会名由来/部誌・会報掲載記事抜粋

「やぶなべによせて」

6代 棟方啓爾 (昭和34年12月発行「やぶなべ第5号」より)

 先日、母校へ遊びに行って意外に思ったことがある。校門前の停留所でバスを待っている生徒の多くが、皮のカバンを持ち靴をはいていることである。わずか5〜6年のうちに、その服装だけについてみても、こんなに変わるものだろうか。皮のカバンは中流以上の坊っちゃんか、そうでなければ、スタイリストの所有物だと見られがちだったのが、私たちの時代であった。といっても、帽子をガギ裂きにして油をぬったくり、寛一まがいのマントをひっかけ、足駄がけで闊歩する生徒は、もうその頃ではまったく影を消していた。それはそうした服装が、一見野暮ったい感じを与えはするが、実際は一種の男性のおシャレにすぎないのだという見方からくる照れ臭さがあったことと、青年前期の敏感な価値判断が働くようになって、そんななりではもう女性の魅力の対象にはならないと感じたからだった。

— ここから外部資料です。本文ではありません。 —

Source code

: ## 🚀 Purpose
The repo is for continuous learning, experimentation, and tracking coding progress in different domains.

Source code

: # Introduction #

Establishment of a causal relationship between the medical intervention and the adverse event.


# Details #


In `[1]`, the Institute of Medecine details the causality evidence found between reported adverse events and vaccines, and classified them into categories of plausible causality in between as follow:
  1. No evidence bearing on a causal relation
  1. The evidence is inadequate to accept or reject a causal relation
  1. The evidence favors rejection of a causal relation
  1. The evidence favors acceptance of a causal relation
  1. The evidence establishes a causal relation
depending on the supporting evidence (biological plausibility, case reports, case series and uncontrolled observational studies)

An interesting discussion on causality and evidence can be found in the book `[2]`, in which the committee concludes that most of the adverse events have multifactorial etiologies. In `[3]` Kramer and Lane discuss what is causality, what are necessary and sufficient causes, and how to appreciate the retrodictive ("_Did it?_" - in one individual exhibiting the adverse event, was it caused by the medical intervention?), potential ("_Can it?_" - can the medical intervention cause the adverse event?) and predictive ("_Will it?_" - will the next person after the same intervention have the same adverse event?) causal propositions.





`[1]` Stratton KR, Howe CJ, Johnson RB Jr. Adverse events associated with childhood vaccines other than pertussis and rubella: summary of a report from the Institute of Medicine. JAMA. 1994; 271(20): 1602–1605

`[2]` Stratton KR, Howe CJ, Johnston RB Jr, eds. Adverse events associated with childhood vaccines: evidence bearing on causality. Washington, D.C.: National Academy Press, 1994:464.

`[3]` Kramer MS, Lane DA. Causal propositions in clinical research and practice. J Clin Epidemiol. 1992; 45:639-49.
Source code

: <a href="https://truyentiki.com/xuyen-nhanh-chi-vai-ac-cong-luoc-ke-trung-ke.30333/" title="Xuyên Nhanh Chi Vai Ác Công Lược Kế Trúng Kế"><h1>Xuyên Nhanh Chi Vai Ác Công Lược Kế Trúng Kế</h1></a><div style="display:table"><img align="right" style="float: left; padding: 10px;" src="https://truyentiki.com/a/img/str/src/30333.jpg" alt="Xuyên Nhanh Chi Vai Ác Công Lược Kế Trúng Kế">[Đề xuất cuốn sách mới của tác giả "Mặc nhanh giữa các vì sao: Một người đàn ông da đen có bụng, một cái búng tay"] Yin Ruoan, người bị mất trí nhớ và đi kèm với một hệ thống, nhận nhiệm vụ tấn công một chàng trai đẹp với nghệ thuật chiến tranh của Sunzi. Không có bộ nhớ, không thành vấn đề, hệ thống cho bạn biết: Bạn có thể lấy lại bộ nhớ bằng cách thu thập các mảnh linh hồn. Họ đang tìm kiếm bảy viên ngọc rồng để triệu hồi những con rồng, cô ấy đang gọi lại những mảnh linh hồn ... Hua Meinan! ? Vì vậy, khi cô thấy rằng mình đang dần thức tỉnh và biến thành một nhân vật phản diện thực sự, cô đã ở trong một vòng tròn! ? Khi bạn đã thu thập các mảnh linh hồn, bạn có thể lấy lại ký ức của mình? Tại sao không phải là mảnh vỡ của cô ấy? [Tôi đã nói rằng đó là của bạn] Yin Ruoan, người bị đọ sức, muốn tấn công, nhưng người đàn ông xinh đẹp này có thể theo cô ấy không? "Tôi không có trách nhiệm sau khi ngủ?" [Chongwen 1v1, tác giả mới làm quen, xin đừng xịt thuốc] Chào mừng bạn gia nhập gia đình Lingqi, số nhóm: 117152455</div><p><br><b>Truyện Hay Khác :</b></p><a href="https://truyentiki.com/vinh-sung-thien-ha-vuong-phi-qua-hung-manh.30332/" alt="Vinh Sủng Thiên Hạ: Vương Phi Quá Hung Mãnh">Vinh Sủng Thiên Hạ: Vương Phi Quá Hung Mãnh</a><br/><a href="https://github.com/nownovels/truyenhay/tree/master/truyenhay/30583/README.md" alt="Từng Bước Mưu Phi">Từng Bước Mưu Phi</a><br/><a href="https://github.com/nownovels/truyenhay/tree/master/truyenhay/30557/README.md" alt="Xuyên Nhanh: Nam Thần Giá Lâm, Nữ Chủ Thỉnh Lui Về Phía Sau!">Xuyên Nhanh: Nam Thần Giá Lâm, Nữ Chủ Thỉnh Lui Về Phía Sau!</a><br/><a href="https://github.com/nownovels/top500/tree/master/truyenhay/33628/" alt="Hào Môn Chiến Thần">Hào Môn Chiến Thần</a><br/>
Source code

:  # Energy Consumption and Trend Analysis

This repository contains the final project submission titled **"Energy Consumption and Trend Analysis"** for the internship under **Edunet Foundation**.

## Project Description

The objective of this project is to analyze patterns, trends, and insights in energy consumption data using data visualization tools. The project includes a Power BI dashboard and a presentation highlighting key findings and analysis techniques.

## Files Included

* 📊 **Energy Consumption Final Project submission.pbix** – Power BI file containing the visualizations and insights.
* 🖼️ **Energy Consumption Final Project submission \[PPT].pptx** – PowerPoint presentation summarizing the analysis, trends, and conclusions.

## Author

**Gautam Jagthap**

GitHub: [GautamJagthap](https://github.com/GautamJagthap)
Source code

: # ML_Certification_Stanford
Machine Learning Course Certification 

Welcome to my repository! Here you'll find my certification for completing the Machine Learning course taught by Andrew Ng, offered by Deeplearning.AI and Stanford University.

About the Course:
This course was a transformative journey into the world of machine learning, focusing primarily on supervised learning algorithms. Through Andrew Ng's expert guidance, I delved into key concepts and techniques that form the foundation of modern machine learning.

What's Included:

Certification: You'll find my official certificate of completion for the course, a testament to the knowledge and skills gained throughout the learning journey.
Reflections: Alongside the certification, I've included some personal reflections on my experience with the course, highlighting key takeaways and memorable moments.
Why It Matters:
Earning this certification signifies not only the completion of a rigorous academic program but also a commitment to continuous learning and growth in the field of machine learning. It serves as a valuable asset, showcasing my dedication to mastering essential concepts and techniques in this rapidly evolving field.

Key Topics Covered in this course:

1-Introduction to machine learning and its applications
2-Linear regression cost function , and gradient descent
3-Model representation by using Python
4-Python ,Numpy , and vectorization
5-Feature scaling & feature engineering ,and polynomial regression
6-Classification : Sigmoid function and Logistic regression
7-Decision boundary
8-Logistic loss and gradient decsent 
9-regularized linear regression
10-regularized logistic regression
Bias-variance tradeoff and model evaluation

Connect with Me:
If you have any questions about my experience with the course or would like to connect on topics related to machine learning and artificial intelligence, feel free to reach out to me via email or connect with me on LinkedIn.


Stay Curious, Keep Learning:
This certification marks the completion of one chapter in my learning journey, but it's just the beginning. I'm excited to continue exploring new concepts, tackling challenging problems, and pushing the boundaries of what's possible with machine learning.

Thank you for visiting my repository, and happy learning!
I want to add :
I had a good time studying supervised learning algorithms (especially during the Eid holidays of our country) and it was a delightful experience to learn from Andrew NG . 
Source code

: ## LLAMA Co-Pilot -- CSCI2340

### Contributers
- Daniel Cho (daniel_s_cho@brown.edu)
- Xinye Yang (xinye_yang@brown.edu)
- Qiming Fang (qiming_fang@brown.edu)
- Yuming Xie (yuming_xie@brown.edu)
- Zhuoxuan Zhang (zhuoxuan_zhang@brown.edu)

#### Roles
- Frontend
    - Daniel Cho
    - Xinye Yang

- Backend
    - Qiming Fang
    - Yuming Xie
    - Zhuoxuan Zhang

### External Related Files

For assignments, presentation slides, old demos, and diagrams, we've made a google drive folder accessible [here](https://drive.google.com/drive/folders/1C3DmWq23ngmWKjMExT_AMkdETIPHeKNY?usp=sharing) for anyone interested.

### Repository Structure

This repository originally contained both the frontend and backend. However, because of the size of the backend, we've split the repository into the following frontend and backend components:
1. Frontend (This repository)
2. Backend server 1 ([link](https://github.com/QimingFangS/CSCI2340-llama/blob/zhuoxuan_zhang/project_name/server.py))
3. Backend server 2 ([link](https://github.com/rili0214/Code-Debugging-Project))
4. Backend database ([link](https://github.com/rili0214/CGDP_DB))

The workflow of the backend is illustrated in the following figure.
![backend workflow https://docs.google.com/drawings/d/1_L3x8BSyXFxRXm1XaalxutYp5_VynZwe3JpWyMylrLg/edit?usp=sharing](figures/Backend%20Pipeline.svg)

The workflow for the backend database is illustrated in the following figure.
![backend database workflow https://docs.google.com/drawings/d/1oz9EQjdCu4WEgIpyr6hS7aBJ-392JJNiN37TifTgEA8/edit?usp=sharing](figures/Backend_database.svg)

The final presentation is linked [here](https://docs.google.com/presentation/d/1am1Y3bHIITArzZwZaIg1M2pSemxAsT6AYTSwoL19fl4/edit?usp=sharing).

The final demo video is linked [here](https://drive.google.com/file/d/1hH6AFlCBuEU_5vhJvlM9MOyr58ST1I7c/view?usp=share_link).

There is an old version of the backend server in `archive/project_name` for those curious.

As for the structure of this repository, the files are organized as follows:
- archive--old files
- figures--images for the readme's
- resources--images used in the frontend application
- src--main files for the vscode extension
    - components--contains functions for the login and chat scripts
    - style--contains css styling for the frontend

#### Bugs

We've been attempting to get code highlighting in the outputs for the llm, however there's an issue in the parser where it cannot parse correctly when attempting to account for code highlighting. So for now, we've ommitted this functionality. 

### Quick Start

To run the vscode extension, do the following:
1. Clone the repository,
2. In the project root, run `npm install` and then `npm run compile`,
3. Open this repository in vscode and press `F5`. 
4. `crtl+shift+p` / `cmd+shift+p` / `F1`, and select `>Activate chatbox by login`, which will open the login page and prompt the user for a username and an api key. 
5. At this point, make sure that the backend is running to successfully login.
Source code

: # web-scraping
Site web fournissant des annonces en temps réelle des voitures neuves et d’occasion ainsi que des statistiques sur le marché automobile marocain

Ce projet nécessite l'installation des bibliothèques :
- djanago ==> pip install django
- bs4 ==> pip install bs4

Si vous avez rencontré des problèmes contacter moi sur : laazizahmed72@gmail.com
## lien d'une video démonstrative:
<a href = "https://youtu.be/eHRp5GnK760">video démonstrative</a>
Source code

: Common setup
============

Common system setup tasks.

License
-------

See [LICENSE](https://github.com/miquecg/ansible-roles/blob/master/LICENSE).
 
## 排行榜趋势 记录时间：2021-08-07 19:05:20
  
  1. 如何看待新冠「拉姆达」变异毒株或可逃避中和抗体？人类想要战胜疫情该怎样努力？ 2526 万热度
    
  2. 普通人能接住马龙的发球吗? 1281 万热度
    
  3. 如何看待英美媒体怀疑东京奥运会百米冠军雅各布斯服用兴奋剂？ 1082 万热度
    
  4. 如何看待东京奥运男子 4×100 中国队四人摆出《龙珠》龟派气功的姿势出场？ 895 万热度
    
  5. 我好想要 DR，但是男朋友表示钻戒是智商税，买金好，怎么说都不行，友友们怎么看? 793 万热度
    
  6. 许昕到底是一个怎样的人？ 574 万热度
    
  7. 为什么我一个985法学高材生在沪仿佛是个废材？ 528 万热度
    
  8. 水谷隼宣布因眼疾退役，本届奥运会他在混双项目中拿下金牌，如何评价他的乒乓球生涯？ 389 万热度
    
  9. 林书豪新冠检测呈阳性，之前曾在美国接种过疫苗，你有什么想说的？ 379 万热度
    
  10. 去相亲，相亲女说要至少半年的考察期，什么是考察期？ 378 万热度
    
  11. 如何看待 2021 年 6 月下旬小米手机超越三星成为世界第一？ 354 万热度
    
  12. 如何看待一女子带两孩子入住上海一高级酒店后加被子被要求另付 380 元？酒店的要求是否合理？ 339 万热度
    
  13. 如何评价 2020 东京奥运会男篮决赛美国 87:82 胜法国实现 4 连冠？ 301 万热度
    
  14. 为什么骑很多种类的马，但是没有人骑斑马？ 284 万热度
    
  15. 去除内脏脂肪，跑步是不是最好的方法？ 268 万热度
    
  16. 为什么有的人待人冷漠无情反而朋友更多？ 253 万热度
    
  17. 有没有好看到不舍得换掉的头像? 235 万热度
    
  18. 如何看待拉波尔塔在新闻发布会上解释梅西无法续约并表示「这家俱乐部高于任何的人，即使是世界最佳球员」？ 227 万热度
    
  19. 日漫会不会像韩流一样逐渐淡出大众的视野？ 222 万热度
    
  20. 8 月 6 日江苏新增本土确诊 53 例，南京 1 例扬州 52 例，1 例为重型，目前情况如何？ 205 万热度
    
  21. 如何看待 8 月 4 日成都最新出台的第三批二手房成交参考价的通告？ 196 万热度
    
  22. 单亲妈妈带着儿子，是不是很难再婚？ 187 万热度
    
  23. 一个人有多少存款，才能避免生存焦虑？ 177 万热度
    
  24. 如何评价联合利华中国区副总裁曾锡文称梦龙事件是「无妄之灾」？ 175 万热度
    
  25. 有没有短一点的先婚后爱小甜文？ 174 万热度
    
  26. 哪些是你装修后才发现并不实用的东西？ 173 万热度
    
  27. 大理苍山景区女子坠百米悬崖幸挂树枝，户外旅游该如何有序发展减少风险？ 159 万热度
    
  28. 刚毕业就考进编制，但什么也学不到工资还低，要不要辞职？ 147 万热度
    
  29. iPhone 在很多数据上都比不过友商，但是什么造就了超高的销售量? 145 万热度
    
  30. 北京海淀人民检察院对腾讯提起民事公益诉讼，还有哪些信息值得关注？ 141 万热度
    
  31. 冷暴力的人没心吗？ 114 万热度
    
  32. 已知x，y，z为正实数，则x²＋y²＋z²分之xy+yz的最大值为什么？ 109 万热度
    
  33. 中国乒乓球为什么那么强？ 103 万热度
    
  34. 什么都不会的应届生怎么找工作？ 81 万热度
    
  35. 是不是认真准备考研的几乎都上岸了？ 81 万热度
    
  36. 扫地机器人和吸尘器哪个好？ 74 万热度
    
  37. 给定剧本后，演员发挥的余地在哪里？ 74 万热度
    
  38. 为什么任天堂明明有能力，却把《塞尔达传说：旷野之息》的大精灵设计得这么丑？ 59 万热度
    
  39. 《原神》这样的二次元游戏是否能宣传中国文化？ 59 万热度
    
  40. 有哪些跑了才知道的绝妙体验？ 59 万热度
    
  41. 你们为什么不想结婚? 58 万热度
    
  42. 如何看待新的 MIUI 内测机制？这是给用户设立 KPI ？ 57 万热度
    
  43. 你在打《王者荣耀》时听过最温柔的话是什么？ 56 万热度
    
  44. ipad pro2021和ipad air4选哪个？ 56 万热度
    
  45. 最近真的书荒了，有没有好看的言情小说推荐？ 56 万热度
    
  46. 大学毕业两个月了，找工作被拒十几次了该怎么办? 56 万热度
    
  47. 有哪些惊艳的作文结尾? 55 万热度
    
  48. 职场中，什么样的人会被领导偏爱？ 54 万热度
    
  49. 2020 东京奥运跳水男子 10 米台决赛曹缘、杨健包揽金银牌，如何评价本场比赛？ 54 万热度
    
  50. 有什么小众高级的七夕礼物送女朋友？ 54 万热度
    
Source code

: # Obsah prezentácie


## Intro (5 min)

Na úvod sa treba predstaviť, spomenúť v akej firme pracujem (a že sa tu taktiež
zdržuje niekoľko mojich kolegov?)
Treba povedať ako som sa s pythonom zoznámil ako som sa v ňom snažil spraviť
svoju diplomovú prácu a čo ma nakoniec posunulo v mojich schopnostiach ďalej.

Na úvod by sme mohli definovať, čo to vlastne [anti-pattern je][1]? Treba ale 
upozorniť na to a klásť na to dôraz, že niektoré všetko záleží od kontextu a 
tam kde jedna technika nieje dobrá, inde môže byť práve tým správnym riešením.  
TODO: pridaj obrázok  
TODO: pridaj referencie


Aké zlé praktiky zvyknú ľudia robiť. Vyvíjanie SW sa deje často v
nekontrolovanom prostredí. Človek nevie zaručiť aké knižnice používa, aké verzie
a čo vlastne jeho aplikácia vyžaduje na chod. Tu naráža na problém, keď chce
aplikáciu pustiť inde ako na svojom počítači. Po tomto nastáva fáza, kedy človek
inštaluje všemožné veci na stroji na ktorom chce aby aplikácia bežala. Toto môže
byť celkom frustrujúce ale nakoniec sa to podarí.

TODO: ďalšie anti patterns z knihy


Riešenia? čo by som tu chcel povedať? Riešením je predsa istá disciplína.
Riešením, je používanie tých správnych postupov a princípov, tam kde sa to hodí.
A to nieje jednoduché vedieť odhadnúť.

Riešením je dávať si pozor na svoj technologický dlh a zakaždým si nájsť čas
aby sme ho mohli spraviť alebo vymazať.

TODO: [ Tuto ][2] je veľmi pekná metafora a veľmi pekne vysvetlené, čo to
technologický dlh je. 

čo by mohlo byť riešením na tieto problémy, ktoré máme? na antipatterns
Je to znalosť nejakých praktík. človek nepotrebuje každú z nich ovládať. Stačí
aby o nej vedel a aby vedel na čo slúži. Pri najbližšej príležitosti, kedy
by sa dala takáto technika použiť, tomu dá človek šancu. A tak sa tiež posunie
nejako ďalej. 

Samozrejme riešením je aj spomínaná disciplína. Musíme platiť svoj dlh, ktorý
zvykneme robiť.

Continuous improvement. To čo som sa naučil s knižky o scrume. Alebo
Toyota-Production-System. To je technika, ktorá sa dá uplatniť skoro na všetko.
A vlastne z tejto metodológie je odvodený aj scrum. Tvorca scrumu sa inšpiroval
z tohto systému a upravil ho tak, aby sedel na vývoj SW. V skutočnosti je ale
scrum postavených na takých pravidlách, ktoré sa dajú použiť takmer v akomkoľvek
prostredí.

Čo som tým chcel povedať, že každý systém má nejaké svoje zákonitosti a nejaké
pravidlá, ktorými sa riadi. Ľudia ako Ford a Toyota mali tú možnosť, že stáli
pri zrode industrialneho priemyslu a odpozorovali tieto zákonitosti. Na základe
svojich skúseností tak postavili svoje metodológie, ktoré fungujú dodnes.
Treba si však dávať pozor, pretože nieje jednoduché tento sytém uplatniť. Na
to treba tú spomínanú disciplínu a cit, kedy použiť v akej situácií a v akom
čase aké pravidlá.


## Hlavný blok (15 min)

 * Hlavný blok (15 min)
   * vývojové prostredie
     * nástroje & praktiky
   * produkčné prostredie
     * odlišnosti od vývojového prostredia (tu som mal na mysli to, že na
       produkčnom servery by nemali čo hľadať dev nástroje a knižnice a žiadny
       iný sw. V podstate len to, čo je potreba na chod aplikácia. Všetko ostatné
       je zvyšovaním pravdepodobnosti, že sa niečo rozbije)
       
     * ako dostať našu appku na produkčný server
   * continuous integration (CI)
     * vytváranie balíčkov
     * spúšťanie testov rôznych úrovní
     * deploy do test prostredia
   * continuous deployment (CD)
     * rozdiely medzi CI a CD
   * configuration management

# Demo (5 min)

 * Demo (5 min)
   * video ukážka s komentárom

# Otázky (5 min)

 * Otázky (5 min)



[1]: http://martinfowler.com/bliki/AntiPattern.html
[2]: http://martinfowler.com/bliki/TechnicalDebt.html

それでも、廊下を下駄ばきで歩いて先生に叱られるやつがおったくらいだから、まだ野趣が学生気質として多分に残っていたわけである。
 たしか、2年生の時だったと思う。校長室に呼び出され、生物班を代表してこっぴどく叱られたことがあった。理由は生物班員がニワトリの羽根毛を実験台の引き出しに入れておいたからだというのである。
 身におぼえのないことだったが、即座にそれは生物班員ではないと、釈明するわけにはいかなかった。それくらいの悪戯は、それまで何度もやったことだし、それに実際班員の誰かがやったに違いないと、自分も思えたからだった。
 毎年、文化祭の1週間前になると、生物教官室に泊まり込み、骨格標本を作ることを良いことにして、猫や兎を味わい、それを宿直の先生に素知らぬ顔で食わせてやろうと計ることに、楽しさを感じていたのが6代目生物班員の偽りのない姿だった。
 事実、こうした思い出が、今でも一番鮮やかに記憶に残っているのである。こうした当時の生物班員気質から生まれたのが、“ヤブナベ”という名であろうと、私は解釈している。いまこうした在校生と卒業生を結ぶ会を作ったとしても、これとは別のもう少しスマートな名になっていたのではないだろうか。命名者は当時イナゴのmicro penis の研究に一生懸命だった、三上喜四郎先生である。先輩と後輩が同じ鍋を囲んで、駄弁を交わすのがその時の趣旨だった。実際の発会式は1年遅れた昭和27年、生物実験室の裏にある池の前で、小使(校務員)さんから借りた鍋を囲んで行われた。
 1952年だから、いま世論をわかせている安保条約が発効した年と偶然に一致しているわけである。あれから8年、自然科学部から独立を叫んだ私たちの声は、野趣におぼれていたためか先生も生徒会も耳を貸してくれなかったが、いまではその生物班も生物部へと大きく成長し、部員数も多くなった。高校生活もだいぶスマートになったというのが、私たちがうける、偽りない感じである。「ヤブナベ」という言葉からうける感じも当時の私たちが感じたものとはだいぶ隔たりができたのではないかと思う。年々会員が増し、年令の開きがますます大きくなってくるだけに、私たちにはこの会の名が、新会員に異質な感じを与えていないだろうかと、時折心配になる。ことば足らずで理解していただけるかまことに覚束ないのだが、私はこうした意味で、来年の10周年を迎えるにあたって、次のことを先輩や在校生のみんなにお願いしたい。それは「ヤブナベ」のスペースをもっと先輩のために、在校生の生活体験を書くために割いていただいて、このヤブナベをほんとうの交流の場にしてはどうかということである。
 現在のように、年1回集まることだけでも、他のクラブに誇っていい立派なことだと思う。だが会員が多くなるにつれ、折角の年1回の機会にも県外で生活しているためなどで、出席できない人が多くなっているのも事実ではないだろうか。せめて各代の代表者が、その代の人たちの業績発表だとか、結婚だとか、その代の消息だけでも投稿するようにしたいと思うがどうだろうか。
 「ヤブナベ」会を固定したイメージで沈滞させてはいけない。毎年、その年その年の思い出を残し、常に新しいイメージを付与して、いつまでも続けていきたいものだと思う。